In 2024, let’s say goodbye to the idea that a watch focused Instagram is somehow not worthy of the views of your non-watch obsessed friends. They should accept you for who you are. And if somehow you’ve kept your watch hobby a secret all these years and timepieces appearing in the grid is what spills the beans to those who are unaware, it’s a great opportunity to test those relationships. A relationship that can’t survive a wrist shot or two never stood a chance.
There should be no shame attached to watch collecting in 2024. We don’t need to hide our social media away behind a pseudonym, or a profile picture that’s just a closeup of a dial that can barely be identified anyway. Besides, watches are basically mainstream now. My mom knows what a MoonSwatch is. This hobby is less niche everyday.

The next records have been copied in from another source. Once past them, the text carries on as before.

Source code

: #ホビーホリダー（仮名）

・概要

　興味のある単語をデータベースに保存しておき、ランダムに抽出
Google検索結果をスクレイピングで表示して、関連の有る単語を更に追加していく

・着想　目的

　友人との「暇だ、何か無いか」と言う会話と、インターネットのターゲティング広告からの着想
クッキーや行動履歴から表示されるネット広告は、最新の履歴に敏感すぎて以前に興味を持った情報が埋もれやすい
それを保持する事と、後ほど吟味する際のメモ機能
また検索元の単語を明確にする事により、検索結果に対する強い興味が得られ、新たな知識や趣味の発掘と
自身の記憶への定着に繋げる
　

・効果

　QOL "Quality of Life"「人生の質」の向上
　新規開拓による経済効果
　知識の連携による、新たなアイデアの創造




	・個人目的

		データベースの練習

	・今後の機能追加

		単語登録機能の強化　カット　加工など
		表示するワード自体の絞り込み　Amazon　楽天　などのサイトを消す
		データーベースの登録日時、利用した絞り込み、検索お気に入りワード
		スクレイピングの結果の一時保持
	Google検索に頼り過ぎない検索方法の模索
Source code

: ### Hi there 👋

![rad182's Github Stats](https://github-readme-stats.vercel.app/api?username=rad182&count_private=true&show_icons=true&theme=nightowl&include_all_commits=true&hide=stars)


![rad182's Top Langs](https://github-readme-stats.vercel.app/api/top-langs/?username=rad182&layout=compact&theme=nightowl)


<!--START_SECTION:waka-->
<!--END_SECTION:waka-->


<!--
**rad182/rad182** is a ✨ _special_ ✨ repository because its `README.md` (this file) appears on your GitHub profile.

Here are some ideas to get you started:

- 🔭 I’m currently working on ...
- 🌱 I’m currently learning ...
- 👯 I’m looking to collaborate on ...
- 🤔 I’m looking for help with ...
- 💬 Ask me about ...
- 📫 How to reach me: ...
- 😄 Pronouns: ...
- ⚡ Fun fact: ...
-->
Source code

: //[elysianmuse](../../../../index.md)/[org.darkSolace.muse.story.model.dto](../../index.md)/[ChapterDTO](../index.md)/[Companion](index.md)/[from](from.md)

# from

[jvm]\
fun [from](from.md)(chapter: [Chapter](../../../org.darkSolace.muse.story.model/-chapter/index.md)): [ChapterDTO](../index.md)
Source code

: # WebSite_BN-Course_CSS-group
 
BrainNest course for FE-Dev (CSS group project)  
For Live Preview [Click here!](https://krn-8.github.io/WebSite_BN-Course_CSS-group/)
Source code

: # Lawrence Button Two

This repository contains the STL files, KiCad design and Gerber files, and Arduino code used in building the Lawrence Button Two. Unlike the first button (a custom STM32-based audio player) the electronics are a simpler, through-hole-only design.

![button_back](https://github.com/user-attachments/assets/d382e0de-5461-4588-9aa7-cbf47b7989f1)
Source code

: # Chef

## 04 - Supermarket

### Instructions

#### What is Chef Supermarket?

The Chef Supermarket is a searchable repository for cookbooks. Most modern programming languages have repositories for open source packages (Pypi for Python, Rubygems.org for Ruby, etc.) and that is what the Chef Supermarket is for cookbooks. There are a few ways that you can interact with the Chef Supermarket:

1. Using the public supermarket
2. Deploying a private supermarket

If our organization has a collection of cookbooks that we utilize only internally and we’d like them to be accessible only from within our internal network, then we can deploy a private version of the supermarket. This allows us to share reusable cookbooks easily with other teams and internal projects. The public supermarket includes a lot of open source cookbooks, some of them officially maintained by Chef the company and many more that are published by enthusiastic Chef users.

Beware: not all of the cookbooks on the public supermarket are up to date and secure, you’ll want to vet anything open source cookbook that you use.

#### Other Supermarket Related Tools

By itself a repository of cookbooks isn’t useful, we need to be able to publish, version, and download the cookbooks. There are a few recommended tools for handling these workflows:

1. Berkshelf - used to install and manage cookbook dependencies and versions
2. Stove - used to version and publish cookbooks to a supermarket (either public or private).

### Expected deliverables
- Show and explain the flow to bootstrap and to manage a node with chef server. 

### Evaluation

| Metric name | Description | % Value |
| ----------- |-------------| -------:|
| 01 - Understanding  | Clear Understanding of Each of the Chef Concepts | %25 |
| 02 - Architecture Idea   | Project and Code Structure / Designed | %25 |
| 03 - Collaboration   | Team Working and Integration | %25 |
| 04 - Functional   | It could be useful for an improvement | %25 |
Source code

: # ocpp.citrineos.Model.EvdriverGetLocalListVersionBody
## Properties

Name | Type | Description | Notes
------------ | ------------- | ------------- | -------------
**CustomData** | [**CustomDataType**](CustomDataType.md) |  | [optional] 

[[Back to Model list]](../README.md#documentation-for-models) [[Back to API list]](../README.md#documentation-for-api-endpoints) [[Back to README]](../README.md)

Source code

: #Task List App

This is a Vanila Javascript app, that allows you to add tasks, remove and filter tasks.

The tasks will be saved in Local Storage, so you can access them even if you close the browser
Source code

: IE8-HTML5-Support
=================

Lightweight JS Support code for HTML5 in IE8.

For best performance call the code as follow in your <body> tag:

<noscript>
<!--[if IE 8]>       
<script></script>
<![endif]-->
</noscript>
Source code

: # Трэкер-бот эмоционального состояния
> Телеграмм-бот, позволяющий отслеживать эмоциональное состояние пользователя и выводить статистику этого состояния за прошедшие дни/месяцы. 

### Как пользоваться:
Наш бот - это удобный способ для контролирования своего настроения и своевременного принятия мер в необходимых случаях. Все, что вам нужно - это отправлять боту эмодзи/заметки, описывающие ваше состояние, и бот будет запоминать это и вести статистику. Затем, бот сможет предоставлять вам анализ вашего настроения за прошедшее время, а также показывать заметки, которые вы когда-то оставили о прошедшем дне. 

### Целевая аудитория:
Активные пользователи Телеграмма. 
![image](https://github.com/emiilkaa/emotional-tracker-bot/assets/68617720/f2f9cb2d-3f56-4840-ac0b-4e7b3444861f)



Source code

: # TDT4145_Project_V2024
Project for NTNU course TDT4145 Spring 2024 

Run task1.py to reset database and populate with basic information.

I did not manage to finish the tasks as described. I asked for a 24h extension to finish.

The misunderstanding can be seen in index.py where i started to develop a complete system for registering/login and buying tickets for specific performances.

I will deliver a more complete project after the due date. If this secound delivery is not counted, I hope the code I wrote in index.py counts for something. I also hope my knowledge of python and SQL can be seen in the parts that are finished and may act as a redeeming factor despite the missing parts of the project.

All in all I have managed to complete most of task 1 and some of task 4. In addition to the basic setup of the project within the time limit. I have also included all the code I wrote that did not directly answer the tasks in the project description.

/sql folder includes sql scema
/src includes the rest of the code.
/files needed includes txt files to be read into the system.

My own Instagram didn’t start out as a watch account. I’ve had it since (oh dear God…) 2012. The first thing I ever posted was a falafel that I bought at a joint near my old apartment run by a family of Syrian immigrants. It was better than falafel in Concord, NH has any right to be. Other early subjects of my Instagram include pints of beer, Scrabble boards from games I did and did not win, photos of records I may or may not have been playing at that very moment, and many, many blurry and hard to decipher shots from concerts I attended. These were the years before iPhone cameras could take a respectable photo in low light, and certainly well before I began to experience the phenomenon all aging millennials understand as Concert Fatigue. We just want to sit down at these shows, you know?